Лицо Эвы медленно заливала краска гнева:
— Думаю, мне лучше уйти.
— Нет уж, черта с два. Теперь ты не сбежишь!
— Прекрасно! — закричала она. — Говори наконец то, что собрался. И покончим с этим!
Он шагнул к ней и встал совсем близко:
— Я хочу знать всю правду.
— Но я не могу сказать тебе всего. А то, что могу, скорее всего, не удовлетворит тебя.
— Да мне не надо, чтобы ты меня удовлетворяла! — Джаред скрипнул зубами. Эва — единственная женщина, которая когда-то его действительно удовлетворяла. Проклятье! Почему именно она должна быть единственной, кто сводит его с ума?
— Я хочу знать, почему за все эти годы ты ни разу не пришла ко мне, почему хотя бы не сказала, что уезжаешь?
Эва покачала головой:
— Я не могла.
— Это не ответ!
Они стояли так близко, что он мог видеть крошечные золотые точечки на радужке ее глаз и вдыхать цветочный парфюм, которым она пользовалась еще в школе. Почему больше всего на свете ему хочется вытрясти из нее душу и целовать, целовать?…
— Я… должна была уйти, Джаред. Отец не оставил мне другого выбора.
— Стало быть, ты винишь своего отца?
— Нет, я лишь пытаюсь объяснить тебе обстоятельства.
— Ну и что же это за обстоятельства? Мне казалось, между нами было что-то особенное.
— Оно и было.
— Между тобой и тем парнем в Нью-Йорке — нет?
Эва беспомощно опустила руки:
— Нет.
— К черту, Эва! Так что же тогда случилось?! Настолько важное, что ты должна была исчезнуть просто так?
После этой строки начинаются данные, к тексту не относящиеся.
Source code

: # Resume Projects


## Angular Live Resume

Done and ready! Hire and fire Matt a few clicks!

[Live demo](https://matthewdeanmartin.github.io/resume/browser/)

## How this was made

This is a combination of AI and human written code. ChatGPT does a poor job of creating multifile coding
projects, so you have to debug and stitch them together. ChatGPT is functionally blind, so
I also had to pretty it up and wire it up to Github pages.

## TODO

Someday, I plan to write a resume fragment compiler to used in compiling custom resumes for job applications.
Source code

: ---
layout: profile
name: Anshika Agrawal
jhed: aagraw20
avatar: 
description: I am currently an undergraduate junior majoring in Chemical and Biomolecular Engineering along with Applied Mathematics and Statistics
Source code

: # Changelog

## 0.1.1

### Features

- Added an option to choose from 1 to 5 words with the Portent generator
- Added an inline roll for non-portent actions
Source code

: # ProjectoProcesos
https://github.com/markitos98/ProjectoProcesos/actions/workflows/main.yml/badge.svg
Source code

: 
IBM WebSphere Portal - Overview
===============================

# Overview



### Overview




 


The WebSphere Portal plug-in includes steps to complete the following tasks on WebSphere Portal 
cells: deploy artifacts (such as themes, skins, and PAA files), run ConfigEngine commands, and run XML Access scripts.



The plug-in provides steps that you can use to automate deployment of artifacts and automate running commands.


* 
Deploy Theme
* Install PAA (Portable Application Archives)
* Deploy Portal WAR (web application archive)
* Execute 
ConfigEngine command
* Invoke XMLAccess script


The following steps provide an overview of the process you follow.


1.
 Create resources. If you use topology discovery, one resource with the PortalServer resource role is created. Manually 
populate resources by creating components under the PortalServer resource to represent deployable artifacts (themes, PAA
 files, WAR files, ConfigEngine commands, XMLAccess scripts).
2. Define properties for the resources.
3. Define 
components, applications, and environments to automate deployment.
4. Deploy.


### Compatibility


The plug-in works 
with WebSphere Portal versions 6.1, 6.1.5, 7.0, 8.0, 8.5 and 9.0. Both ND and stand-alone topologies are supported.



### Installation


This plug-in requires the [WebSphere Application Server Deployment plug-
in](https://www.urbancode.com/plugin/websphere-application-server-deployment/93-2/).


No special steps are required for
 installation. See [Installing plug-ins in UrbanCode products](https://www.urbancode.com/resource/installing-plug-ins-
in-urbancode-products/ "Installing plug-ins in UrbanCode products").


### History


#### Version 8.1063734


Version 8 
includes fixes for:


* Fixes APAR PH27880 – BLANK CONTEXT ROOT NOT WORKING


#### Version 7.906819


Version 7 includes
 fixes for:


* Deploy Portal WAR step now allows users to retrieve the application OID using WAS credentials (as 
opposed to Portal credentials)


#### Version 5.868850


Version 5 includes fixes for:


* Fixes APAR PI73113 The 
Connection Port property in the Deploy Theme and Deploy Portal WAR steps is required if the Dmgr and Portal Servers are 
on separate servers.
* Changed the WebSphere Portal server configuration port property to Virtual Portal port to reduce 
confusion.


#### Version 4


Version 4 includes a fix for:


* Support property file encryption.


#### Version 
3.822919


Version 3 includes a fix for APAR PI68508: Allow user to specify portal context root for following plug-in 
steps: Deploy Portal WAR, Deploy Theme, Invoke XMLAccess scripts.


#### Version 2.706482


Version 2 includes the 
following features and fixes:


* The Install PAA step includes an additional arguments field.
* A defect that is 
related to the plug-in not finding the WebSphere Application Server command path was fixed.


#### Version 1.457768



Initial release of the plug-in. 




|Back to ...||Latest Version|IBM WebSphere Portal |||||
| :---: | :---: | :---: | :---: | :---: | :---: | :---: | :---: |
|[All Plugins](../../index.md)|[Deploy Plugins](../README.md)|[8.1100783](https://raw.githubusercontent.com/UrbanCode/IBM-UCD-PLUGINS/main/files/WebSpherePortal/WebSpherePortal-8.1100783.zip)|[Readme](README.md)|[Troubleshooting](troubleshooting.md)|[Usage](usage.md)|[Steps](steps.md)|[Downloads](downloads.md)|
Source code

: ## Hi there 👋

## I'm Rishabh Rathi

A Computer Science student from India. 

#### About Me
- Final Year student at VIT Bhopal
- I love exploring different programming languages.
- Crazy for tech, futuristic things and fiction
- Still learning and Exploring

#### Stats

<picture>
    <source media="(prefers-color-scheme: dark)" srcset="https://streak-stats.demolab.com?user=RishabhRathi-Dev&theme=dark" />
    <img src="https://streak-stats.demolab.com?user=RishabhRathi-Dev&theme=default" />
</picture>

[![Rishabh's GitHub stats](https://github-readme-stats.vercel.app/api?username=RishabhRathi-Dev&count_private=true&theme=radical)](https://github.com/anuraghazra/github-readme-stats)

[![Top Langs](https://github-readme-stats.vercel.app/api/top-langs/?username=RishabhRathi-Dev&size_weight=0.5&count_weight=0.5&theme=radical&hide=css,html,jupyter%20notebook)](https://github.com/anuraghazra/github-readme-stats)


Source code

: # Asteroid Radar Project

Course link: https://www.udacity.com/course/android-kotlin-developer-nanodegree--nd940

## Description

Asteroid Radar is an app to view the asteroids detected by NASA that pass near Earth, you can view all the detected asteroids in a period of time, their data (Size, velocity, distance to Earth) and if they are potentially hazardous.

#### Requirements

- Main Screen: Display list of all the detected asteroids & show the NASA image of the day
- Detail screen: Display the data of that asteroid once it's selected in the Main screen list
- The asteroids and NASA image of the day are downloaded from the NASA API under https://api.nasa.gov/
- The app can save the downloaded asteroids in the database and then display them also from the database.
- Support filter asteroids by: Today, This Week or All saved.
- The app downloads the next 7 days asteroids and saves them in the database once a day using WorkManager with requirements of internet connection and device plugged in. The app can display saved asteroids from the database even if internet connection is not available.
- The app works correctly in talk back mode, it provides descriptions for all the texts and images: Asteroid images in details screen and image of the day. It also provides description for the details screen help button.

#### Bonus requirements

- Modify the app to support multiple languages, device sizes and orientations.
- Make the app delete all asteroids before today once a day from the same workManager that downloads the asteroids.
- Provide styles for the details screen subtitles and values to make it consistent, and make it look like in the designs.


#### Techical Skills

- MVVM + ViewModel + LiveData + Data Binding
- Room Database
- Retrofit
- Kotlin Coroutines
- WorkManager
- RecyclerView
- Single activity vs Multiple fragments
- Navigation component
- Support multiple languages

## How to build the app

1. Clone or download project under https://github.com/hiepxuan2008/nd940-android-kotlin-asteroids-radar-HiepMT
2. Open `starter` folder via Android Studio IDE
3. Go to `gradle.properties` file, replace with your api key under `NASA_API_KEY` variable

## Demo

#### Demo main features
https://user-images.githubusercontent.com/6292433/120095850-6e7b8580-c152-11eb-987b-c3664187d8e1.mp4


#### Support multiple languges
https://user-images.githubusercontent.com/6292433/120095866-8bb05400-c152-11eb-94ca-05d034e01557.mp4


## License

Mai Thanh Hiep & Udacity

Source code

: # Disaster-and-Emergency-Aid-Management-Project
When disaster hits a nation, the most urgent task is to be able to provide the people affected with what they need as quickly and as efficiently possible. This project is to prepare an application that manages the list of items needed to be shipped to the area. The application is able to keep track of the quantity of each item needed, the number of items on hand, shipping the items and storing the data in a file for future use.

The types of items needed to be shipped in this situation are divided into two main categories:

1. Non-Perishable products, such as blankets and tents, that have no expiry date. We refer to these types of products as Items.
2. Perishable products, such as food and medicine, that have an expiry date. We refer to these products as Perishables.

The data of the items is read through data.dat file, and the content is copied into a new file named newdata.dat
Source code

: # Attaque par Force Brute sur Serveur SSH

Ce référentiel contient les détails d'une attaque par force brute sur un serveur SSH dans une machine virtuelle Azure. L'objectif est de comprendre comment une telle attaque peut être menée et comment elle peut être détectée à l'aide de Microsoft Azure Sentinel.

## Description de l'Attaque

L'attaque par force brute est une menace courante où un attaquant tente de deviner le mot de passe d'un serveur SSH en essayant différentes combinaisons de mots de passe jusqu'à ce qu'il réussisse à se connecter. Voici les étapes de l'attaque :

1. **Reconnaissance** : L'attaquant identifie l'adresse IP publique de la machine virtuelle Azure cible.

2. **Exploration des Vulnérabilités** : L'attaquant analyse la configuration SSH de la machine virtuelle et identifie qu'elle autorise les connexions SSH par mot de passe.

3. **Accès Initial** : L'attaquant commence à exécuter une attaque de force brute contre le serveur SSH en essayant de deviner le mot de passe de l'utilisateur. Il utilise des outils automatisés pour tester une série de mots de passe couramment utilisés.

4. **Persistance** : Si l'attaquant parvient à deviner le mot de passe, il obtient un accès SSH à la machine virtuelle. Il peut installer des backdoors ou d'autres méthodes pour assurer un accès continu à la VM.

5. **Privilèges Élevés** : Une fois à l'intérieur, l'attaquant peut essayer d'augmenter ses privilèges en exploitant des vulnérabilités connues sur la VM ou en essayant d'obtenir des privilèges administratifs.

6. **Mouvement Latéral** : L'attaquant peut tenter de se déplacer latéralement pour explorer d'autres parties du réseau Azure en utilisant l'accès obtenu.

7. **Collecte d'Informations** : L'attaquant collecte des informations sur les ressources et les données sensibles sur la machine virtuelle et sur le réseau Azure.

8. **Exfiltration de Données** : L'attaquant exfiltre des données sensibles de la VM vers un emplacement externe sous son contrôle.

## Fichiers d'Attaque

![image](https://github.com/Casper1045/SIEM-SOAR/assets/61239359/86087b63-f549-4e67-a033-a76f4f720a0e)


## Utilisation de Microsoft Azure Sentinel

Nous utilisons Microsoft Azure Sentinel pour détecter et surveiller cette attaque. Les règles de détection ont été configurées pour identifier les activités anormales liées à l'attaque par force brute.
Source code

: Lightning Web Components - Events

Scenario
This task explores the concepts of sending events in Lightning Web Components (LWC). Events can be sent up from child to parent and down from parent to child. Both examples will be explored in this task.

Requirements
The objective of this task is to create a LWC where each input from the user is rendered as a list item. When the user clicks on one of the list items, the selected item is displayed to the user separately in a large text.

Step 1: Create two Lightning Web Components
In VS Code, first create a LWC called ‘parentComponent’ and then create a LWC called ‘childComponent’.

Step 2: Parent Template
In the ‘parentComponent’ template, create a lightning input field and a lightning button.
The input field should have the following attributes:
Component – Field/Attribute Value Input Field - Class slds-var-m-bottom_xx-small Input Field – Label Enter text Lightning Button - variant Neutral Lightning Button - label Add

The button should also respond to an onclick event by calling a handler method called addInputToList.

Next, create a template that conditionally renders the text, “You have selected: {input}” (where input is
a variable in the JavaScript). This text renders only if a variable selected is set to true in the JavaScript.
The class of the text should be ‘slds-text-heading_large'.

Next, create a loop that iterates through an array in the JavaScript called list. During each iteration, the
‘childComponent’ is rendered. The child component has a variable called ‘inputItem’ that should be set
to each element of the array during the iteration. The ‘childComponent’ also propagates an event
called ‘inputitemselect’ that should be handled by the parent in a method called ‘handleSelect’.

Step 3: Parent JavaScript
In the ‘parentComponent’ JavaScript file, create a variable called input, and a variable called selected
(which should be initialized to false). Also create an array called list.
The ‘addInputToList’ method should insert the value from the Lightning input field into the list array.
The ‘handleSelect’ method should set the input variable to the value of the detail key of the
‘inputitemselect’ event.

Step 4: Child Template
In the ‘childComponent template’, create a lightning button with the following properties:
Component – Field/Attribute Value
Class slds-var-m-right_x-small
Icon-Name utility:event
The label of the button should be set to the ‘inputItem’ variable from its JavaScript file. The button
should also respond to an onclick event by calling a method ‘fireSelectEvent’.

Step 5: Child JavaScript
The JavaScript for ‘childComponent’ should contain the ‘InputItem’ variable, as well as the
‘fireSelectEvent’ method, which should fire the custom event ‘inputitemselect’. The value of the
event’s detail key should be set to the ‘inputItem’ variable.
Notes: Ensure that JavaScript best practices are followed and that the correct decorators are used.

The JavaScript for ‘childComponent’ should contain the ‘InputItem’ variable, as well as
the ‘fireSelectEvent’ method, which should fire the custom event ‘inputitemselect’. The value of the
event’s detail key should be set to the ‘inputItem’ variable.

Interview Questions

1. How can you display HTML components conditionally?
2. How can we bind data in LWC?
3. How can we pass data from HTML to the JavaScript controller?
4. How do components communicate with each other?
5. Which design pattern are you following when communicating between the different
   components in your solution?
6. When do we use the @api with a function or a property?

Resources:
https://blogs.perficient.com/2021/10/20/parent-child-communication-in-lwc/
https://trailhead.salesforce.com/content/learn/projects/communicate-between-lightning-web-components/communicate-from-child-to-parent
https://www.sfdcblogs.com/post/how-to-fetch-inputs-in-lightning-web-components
— Я боялась, что если этого не сделаю…
— Мамочка! — донесся из столовой голосок Лили.
Эва перевела дыхание: — Джаред…
— Это еще далеко не все, — прошептал он.
— Мамочка!
— Я здесь, Лил.
Малышка появилась в дверях, за ней — Муна.
— У Джареда есть пони! Я его водила… водила… — Лили беспомощно посмотрела на Муну.
— По загону, Маленькая Звездочка. Эва улыбнулась.
— Это здорово, Лил. Но нам уже пора, солнышко. Через полчаса я должна быть на примерке у миссис Бентон. Мы перекусим по дороге.
— Я ела морковку, и Муна дала мне хлеб. Знаешь, мамочка, какой? Внутри кукурузочные зернышки! — Лили обняла Муну и подбежала к Джареду.
Он прижал девчушку к себе и вдруг удивился, как ему грустно оттого, что они уходят.
— Она стала очень красивой женщиной, — сказала Муна, когда машина с Эвой и Лили скрылась из виду.
— Да.
— Дочка вся в нее.
Джаред кивнул.
— Но у нее глаза ее отца.
Он изумленно обернулся к бабушке. Как, ради всего святого, она может это знать?
— Правда таится в сердце, но ее видно через глаза. Ты не видишь того, что прямо перед твоими глазами.
— О чем ты?
— Лили — твой ребенок, Джаред.
Глава 4
Эва подняла лицо, чтобы прохладный душ мог охладить его.
Почти десять вечера, но по-прежнему страшно жарко. И едва живой кондиционер в Ритином доме — вовсе не единственная причина, почему она вся горит. Главная причина — визит к Джареду.
Сколько случилось всего за один день! Сегодня она встретила отца, разговаривала с ним, и он познакомился с Лил. Он пригласил их к себе и приветливо отнесся к внучке. Да, Рита рассказывала ей, что отец изменился. Но разве она может поверить в это? И хочет ли поверить, собственно?
Эва устало опустила голову; прохладная вода побежала по спине.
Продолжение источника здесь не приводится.